TASK DIRECTIONS: The lines below, from the first through the one containing "Los números~1 y~2", are to be given again exactly, with pictures left out and nothing added.

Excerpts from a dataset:
◆ ◆ ◆ ◆ ◆ ◆ ◆

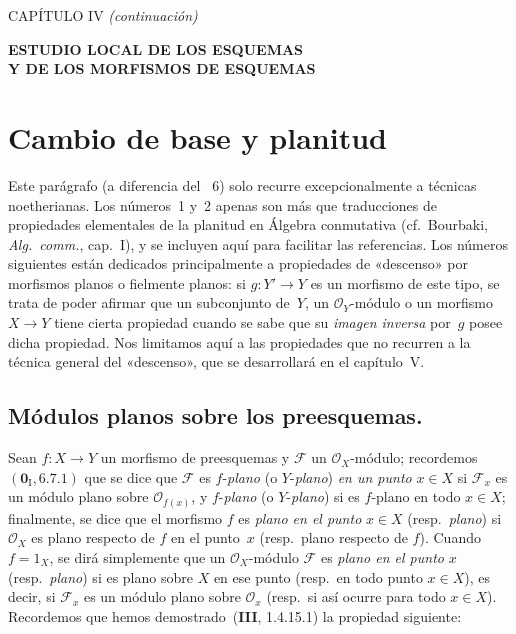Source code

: \clearpage
\thispagestyle{plain}
\label{chapter:IV2-fr}

\begin{center}
{\large CAPÍTULO IV \textit{(continuación)}\par}
\vspace{1.5em}
{\Large\bfseries ESTUDIO LOCAL DE LOS ESQUEMAS\\
Y DE LOS MORFISMOS DE ESQUEMAS\par}
\end{center}

\setcounter{section}{1}
\section{Cambio de base y planitud}
\label{section:IV.2-fr}

Este parágrafo (a diferencia del \textsection~6) solo recurre excepcionalmente a técnicas noetherianas.
Los números~1 y~2 apenas son más que traducciones de propiedades elementales de la planitud en Álgebra conmutativa (cf.~Bourbaki, \emph{Alg.~comm.}, cap.~I), y se incluyen aquí para facilitar las referencias.
Los números siguientes están dedicados principalmente a propiedades de «descenso» por morfismos planos o fielmente planos: si $g:Y'\to Y$ es un morfismo de este tipo, se trata de poder afirmar que un subconjunto de~$Y$, un $\mathcal O_Y$-módulo o un morfismo $X\to Y$ tiene cierta propiedad cuando se sabe que su \emph{imagen inversa} por~$g$ posee dicha propiedad.
Nos limitamos aquí a las propiedades que no recurren a la técnica general del «descenso», que se desarrollará en el capítulo~V.

\setcounter{subsection}{0}
\subsection{Módulos planos sobre los preesquemas.}
\label{subsection:IV.2.1-fr}

\begin{env}[2.1.1]
Sean $f:X\to Y$ un morfismo de preesquemas y $\mathscr F$ un $\mathcal O_X$-módulo;
recordemos~$(\mathbf{0}_{\mathrm I},6.7.1)$ que se dice que $\mathscr F$ es $f$-\emph{plano} (o $Y$-\emph{plano}) \emph{en un punto} $x\in X$ si $\mathscr F_x$ es un módulo plano sobre $\mathcal O_{f(x)}$, y $f$-\emph{plano} (o $Y$-\emph{plano}) si es $f$-plano en todo $x\in X$; finalmente, se dice que el morfismo $f$ es \emph{plano en el punto} $x\in X$ (resp.\ \emph{plano}) si $\mathcal O_X$ es plano respecto de $f$ en el punto~$x$ (resp.\ plano respecto de $f$).
Cuando $f=1_X$, se dirá simplemente que un $\mathcal O_X$-módulo $\mathscr F$ es \emph{plano en el punto} $x$ (resp.\ \emph{plano}) si es plano sobre $X$ en ese punto (resp.\ en todo punto $x\in X$), es decir, si $\mathscr F_x$ es un módulo plano sobre $\mathcal O_x$ (resp.\ si así ocurre para todo $x\in X$).
Recordemos que hemos demostrado~(\textbf{III}, 1.4.15.1) la propiedad siguiente:
\end{env}

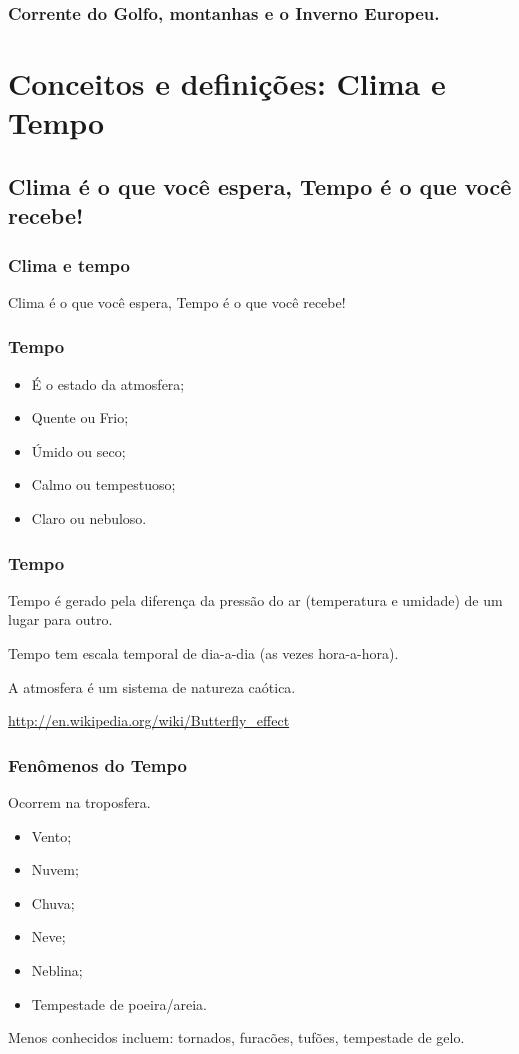\begin{frame}
\frametitle{Corrente do Golfo, montanhas e o Inverno Europeu.}
\end{frame}

\section{Conceitos e definições: Clima e Tempo}
\subsection{Clima é o que você espera, Tempo é o que você recebe!}

\begin{frame}
\frametitle{Clima e tempo}
  \begin{block}{}
    Clima é o que você espera, Tempo é o que você recebe!
  \end{block}
\end{frame}

\begin{frame}
\frametitle{Tempo}
  \begin{itemize}[<+-| alert@+>]
    \item É o estado da atmosfera;
    \item Quente ou Frio;
    \item Úmido ou seco;
    \item Calmo ou tempestuoso;
    \item Claro ou nebuloso.
  \end{itemize}
\end{frame}

\begin{frame}
\frametitle{Tempo}
  \begin{block}{}
    Tempo é gerado pela diferença da pressão do ar (temperatura e umidade) de
    um lugar para outro.
  \end{block}
\pause
  \begin{block}{}
    Tempo tem escala temporal de dia-a-dia (as vezes hora-a-hora).
  \end{block}
\pause
  \begin{block}{}
     A atmosfera é um sistema de natureza caótica.
  \end{block}
\hfill \url{http://en.wikipedia.org/wiki/Butterfly_effect}
\end{frame}

\begin{frame}
\frametitle{Fenômenos do Tempo}
Ocorrem na troposfera.
  \begin{itemize}[<+-| alert@+>]
    \item Vento;
    \item Nuvem;
    \item Chuva;
    \item Neve;
    \item Neblina;
    \item Tempestade de poeira/areia.
  \end{itemize}
\pause
{\scriptsize Menos conhecidos incluem: tornados, furacões, tufões,
tempestade de gelo.}
\end{frame}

◆ ◆ ◆ ◆ ◆ ◆ ◆

THE COMPLETED TASK:
Source code

: \clearpage
\thispagestyle{plain}
\label{chapter:IV2-fr}

\begin{center}
{\large CAPÍTULO IV \textit{(continuación)}\par}
\vspace{1.5em}
{\Large\bfseries ESTUDIO LOCAL DE LOS ESQUEMAS\\
Y DE LOS MORFISMOS DE ESQUEMAS\par}
\end{center}

\setcounter{section}{1}
\section{Cambio de base y planitud}
\label{section:IV.2-fr}

Este parágrafo (a diferencia del \textsection~6) solo recurre excepcionalmente a técnicas noetherianas.
Los números~1 y~2 apenas son más que traducciones de propiedades elementales de la planitud en Álgebra conmutativa (cf.~Bourbaki, \emph{Alg.~comm.}, cap.~I), y se incluyen aquí para facilitar las referencias.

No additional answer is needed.